The Dreadful Bargain Hunter

It’s hardly contentious to say that the best customer is the one that values your offering such that they’ll gladly and regularly pay the full price. Yet, the clientele that will be attracted by a deep discount will consist of an unusually high proportion of people who aren’t particularly attached to the good or service being offered, but rather enticed simply by the fact that it’s being offered at a deep discount (and they happen to be in the mood for a sandwich, a facial massage, whatever). As a result, you’ll be less likely to convert these bargain hunters into regular customers, as compared to other forms of marketing. This is especially damning in light of the fact that it’ll be hard to make any kind of margin on that first and only interaction when you’re offering the product at 50 percent off or worse.

Return on Investment

Thus, we arrive at the ultimate question: should you offer a group buying deal? I’ll outline a quick and dirty framework for answering that question below, using nothing more than basic arithmetic.

First, let’s calculate revenue from the deal. This is the total amount of cash you’d get up front.

Number of Groupons to be sold :                _______

Price of Groupons :                                  *  _______

Gross Revenue :                                      = _______

Groupon’s cut :                                         – _______

(Gross Revenue * a percentage between 33% and 50%)

Final Revenue : …………………….…….= _______


Next we have to consider breakage, the cost of cannibalization, and the likelihood of retaining repeat customers. We begin by establishing the value of an interaction with a customer.

Average Purchase Revenue :                 _______

Average Cost of Goods Sold :             –  _______

Average Profit of a Sale :                     = _______

Redemption Number :                             _______

(Number of Groupons sold * 70%, thanks to breakage!)

Opportunity Cost of Cannibals :            _______

(Redemption Number * 10% * Average Profit of a Sale. You may want to adjust the %.)

Value of New Regulars :                          _______

(Redemption Number * Average Profit of a Sale * Return Rate * Number of Returns)

According to Professor Dholakia’s research, the Return Rate can vary between 13 and 31 percent. For the number of returns, you’ll have to use your expected life of a customer relationship.

Lastly, very important to consider: what it cost you to offer the deal.

Cost to Offer :                                          _______

(Redemption number * average Cost of Goods Sold)


Whew, that’s a lot of math.
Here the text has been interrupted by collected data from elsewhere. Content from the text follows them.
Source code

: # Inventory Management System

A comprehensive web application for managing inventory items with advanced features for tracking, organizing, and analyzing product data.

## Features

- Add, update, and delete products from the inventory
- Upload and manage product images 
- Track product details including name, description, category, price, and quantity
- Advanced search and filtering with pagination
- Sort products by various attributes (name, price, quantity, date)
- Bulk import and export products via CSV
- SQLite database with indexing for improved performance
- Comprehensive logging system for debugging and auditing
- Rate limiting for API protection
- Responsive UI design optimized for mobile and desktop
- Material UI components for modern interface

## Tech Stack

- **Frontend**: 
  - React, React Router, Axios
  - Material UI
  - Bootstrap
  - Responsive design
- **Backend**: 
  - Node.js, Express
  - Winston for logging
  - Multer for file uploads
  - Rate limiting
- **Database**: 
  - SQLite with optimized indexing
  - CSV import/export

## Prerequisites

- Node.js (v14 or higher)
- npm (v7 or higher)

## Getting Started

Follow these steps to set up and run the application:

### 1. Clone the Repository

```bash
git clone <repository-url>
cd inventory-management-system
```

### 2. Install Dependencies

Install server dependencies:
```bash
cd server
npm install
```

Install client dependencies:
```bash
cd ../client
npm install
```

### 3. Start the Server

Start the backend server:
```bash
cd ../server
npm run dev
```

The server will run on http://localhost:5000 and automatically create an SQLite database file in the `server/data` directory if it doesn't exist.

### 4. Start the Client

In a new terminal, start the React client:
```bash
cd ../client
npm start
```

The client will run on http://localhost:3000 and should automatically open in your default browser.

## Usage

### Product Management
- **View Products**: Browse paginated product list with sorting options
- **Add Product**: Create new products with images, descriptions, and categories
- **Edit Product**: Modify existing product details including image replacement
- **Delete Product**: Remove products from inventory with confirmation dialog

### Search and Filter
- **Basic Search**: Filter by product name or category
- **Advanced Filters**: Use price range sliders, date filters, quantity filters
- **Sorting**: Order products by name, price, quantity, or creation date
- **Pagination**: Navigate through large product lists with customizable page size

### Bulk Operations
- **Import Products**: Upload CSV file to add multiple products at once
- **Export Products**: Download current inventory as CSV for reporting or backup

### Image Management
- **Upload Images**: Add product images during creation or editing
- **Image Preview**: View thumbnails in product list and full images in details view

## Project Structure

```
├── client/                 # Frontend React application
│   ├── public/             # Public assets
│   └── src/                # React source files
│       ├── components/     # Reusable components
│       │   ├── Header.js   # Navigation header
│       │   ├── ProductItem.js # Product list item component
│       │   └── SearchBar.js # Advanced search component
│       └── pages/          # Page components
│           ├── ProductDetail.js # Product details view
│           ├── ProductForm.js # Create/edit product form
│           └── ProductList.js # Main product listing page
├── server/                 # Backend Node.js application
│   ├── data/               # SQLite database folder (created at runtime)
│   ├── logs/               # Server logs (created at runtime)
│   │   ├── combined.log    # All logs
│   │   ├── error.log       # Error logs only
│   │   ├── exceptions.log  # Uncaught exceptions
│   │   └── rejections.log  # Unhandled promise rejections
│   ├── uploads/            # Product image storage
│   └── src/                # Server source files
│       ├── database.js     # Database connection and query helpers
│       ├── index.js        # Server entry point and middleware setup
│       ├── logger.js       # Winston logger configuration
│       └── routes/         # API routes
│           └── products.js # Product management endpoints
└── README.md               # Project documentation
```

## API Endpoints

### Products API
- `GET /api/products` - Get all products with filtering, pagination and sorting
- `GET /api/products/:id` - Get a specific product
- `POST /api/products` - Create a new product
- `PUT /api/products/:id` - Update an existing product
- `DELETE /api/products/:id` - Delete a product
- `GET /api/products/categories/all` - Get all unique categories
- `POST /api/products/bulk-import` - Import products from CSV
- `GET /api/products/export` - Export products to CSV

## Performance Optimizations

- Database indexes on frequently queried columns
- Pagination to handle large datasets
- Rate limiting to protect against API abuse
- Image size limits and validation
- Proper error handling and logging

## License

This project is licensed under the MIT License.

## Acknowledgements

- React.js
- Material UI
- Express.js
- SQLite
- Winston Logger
Now for the grand finale!

Rough Estimate of What a Groupon Is Worth =

Final Revenue + Value of New Regulars – Cost to Offer – Opportunity Cost of Cannibals

You could throw in miscellaneous factors mentioned previously, like overcrowding or marketing value, but those will vary considerably across businesses and may stray into the realm of pure guesswork. (Of course, if you’d be interested in having a more sophisticated calculation done, with fancy MBA terminology like “net present value” and “discounted cash flows,” there are plenty of smart and talented folks at Babson who could do exactly that.)

What It All Means

After running this calculation for a local restaurant—1,000 Groupons sold at $10 for $20 face value, $18 average purchase with $9 average cost of goods sold, with new customers returning an average of twice—I found that running a Groupon deal was essentially a break-even proposition, plus or minus $500 depending on how optimistic I chose to be with the assumptions—hardly a runaway success. The most impactful factor is what I described as the Return Rate: while you won’t be able to get a majority of bargain hunters to return to your establishment, the difference between being able to capture 15 percent and 30 percent represents the difference between making money and losing money.
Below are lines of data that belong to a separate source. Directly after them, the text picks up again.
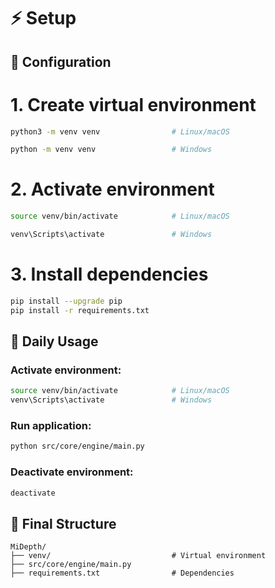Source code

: # ⚡ Setup

## 🚀 Configuration

# 1. Create virtual environment
```bash
python3 -m venv venv                # Linux/macOS

python -m venv venv                 # Windows
```

# 2. Activate environment
```bash
source venv/bin/activate            # Linux/macOS

venv\Scripts\activate               # Windows
```

# 3. Install dependencies
```bash
pip install --upgrade pip
pip install -r requirements.txt
```

## 🔄 Daily Usage

### Activate environment:
```bash
source venv/bin/activate            # Linux/macOS
venv\Scripts\activate               # Windows
```

### Run application:
```bash
python src/core/engine/main.py
```

### Deactivate environment:
```bash
deactivate
```

## 📂 Final Structure

```
MiDepth/
├── venv/                           # Virtual environment
├── src/core/engine/main.py
├── requirements.txt                # Dependencies
```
In essence, this demonstrates that a Groupon offering will do little to help a venue with an undifferentiated product, like the uninspiring pizza/sub/wings shops ubiquitous in the Boston metro area, while it could substantially expand the customer base for a more unique establishment that has a higher chance of luring customers back with a distinctive product or service, even when the next guy is offering a 70 percent off social coupon.